Inside C30, a courtroom designated for major felony trials at Orange County’s Central Justice Center in Santa Ana, public seats are firm, half-century-old wooden chairs. After about an hour of use, they cause pain and prompt widespread squirming that results in an annoying, continual symphony of creaks. Unlike the majestic Ronald Reagan Federal Courthouse a few blocks away, the beige walls and grayish, industrial-quality carpet feel a notch above a hastily constructed DMV satellite office. Its only saving grace is a large, southwest-facing window that allows eighth-floor scenery to the Pacific Ocean and Long Beach, as well as afternoon sunlight.
Pale from six years of pretrial confinement, Daniel Patrick Wozniak grabbed that view each time bailiffs escorted the local theater actor turned killer into the courtroom. There hasn’t been any question of guilt. Costa Mesa police detectives obtained a confession from Wozniak that he committed a double murder in May 2010 while on the verge of financial ruin. The savageness of the killings plus the freakish motive—to steal money for his planned wedding and honeymoon—landed on national television-news broadcasts and in newspapers around the world.
Only one question remained as of last month: Should 32-year-old Wozniak, a movie buff who had no violent criminal record prior to the homicides, receive California’s death penalty or live the rest of his life in prison without the possibility of parole (LWOP) for murdering Orange Coast College students Sam Herr, 26, and his 23-year-old friend Juri “Julie” Kibuishi?
Besides a jury that recommended death in January, the three main actors in this drama were Superior Court Judge John D. Conley, Senior Deputy District Attorney Matt Murphy and Assistant Public Defender Scott Sanders. Murphy and Sanders are among the elite lawyers in their respective public agencies. Neither suffers from a lack of intelligence, ingenuity or courtroom prowess, but the Wozniak case turned once-friendly opponents into bitter enemies.
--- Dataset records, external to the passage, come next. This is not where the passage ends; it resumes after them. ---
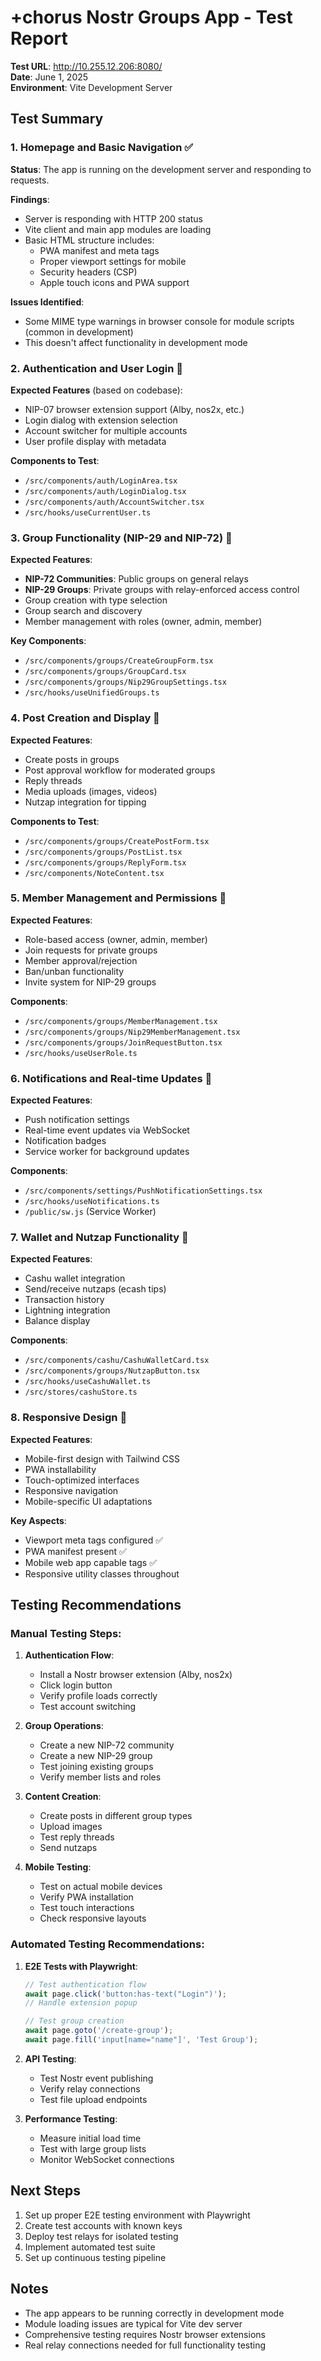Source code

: # +chorus Nostr Groups App - Test Report

**Test URL**: http://10.255.12.206:8080/  
**Date**: June 1, 2025  
**Environment**: Vite Development Server

## Test Summary

### 1. Homepage and Basic Navigation ✅

**Status**: The app is running on the development server and responding to requests.

**Findings**:
- Server is responding with HTTP 200 status
- Vite client and main app modules are loading
- Basic HTML structure includes:
  - PWA manifest and meta tags
  - Proper viewport settings for mobile
  - Security headers (CSP)
  - Apple touch icons and PWA support

**Issues Identified**:
- Some MIME type warnings in browser console for module scripts (common in development)
- This doesn't affect functionality in development mode

### 2. Authentication and User Login 🔄

**Expected Features** (based on codebase):
- NIP-07 browser extension support (Alby, nos2x, etc.)
- Login dialog with extension selection
- Account switcher for multiple accounts
- User profile display with metadata

**Components to Test**:
- `/src/components/auth/LoginArea.tsx`
- `/src/components/auth/LoginDialog.tsx`
- `/src/components/auth/AccountSwitcher.tsx`
- `/src/hooks/useCurrentUser.ts`

### 3. Group Functionality (NIP-29 and NIP-72) 🔄

**Expected Features**:
- **NIP-72 Communities**: Public groups on general relays
- **NIP-29 Groups**: Private groups with relay-enforced access control
- Group creation with type selection
- Group search and discovery
- Member management with roles (owner, admin, member)

**Key Components**:
- `/src/components/groups/CreateGroupForm.tsx`
- `/src/components/groups/GroupCard.tsx`
- `/src/components/groups/Nip29GroupSettings.tsx`
- `/src/hooks/useUnifiedGroups.ts`

### 4. Post Creation and Display 🔄

**Expected Features**:
- Create posts in groups
- Post approval workflow for moderated groups
- Reply threads
- Media uploads (images, videos)
- Nutzap integration for tipping

**Components to Test**:
- `/src/components/groups/CreatePostForm.tsx`
- `/src/components/groups/PostList.tsx`
- `/src/components/groups/ReplyForm.tsx`
- `/src/components/NoteContent.tsx`

### 5. Member Management and Permissions 🔄

**Expected Features**:
- Role-based access (owner, admin, member)
- Join requests for private groups
- Member approval/rejection
- Ban/unban functionality
- Invite system for NIP-29 groups

**Components**:
- `/src/components/groups/MemberManagement.tsx`
- `/src/components/groups/Nip29MemberManagement.tsx`
- `/src/components/groups/JoinRequestButton.tsx`
- `/src/hooks/useUserRole.ts`

### 6. Notifications and Real-time Updates 🔄

**Expected Features**:
- Push notification settings
- Real-time event updates via WebSocket
- Notification badges
- Service worker for background updates

**Components**:
- `/src/components/settings/PushNotificationSettings.tsx`
- `/src/hooks/useNotifications.ts`
- `/public/sw.js` (Service Worker)

### 7. Wallet and Nutzap Functionality 🔄

**Expected Features**:
- Cashu wallet integration
- Send/receive nutzaps (ecash tips)
- Transaction history
- Lightning integration
- Balance display

**Components**:
- `/src/components/cashu/CashuWalletCard.tsx`
- `/src/components/groups/NutzapButton.tsx`
- `/src/hooks/useCashuWallet.ts`
- `/src/stores/cashuStore.ts`

### 8. Responsive Design 🔄

**Expected Features**:
- Mobile-first design with Tailwind CSS
- PWA installability
- Touch-optimized interfaces
- Responsive navigation
- Mobile-specific UI adaptations

**Key Aspects**:
- Viewport meta tags configured ✅
- PWA manifest present ✅
- Mobile web app capable tags ✅
- Responsive utility classes throughout

## Testing Recommendations

### Manual Testing Steps:

1. **Authentication Flow**:
   - Install a Nostr browser extension (Alby, nos2x)
   - Click login button
   - Verify profile loads correctly
   - Test account switching

2. **Group Operations**:
   - Create a new NIP-72 community
   - Create a new NIP-29 group
   - Test joining existing groups
   - Verify member lists and roles

3. **Content Creation**:
   - Create posts in different group types
   - Upload images
   - Test reply threads
   - Send nutzaps

4. **Mobile Testing**:
   - Test on actual mobile devices
   - Verify PWA installation
   - Test touch interactions
   - Check responsive layouts

### Automated Testing Recommendations:

1. **E2E Tests with Playwright**:
   ```javascript
   // Test authentication flow
   await page.click('button:has-text("Login")');
   // Handle extension popup
   
   // Test group creation
   await page.goto('/create-group');
   await page.fill('input[name="name"]', 'Test Group');
   ```

2. **API Testing**:
   - Test Nostr event publishing
   - Verify relay connections
   - Test file upload endpoints

3. **Performance Testing**:
   - Measure initial load time
   - Test with large group lists
   - Monitor WebSocket connections

## Next Steps

1. Set up proper E2E testing environment with Playwright
2. Create test accounts with known keys
3. Deploy test relays for isolated testing
4. Implement automated test suite
5. Set up continuous testing pipeline

## Notes

- The app appears to be running correctly in development mode
- Module loading issues are typical for Vite dev server
- Comprehensive testing requires Nostr browser extensions
- Real relay connections needed for full functionality testing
Murphy—a gregarious Republican and skilled surfer known to captivate jurors with his charisma—hails the county’s criminal-justice system as righteous. Nobody better sells the notion of blemish-free cops straight out of 1950s Dragnet episodes. Nearly three years ago, the more progressive Sanders—a family man, a basketball enthusiast and the epitome of a relentless advocate for his clients—dropped a bombshell on that system, producing evidence of entrenched corruption over a span of three decades. The mess has become known as the Orange County jailhouse-informant scandal, and the results are undeniable.
Tainted government acts involving unconstitutional scams, evidence hiding and perjury have wrecked at least 15 cases, allowing accused murderers and attempted murderers to win new trials, walk free or grab severely reduced sentences. Last year, Judge Thomas M. Goethals recused District Attorney Tony Rackauckas and his entire office from People v. Scott Dekraai, another death-penalty case, because of ethical lapses. Rackauckas took a slam-dunk case against Dekraai, who committed the worst mass shooting in county history, and infuriated victims’ families by unnecessarily cheating, a tactic that is prolonging the trial for years. A senior court official, Richard M. King, documented how the DA has tried to intimidate judges into being quiet about government misconduct.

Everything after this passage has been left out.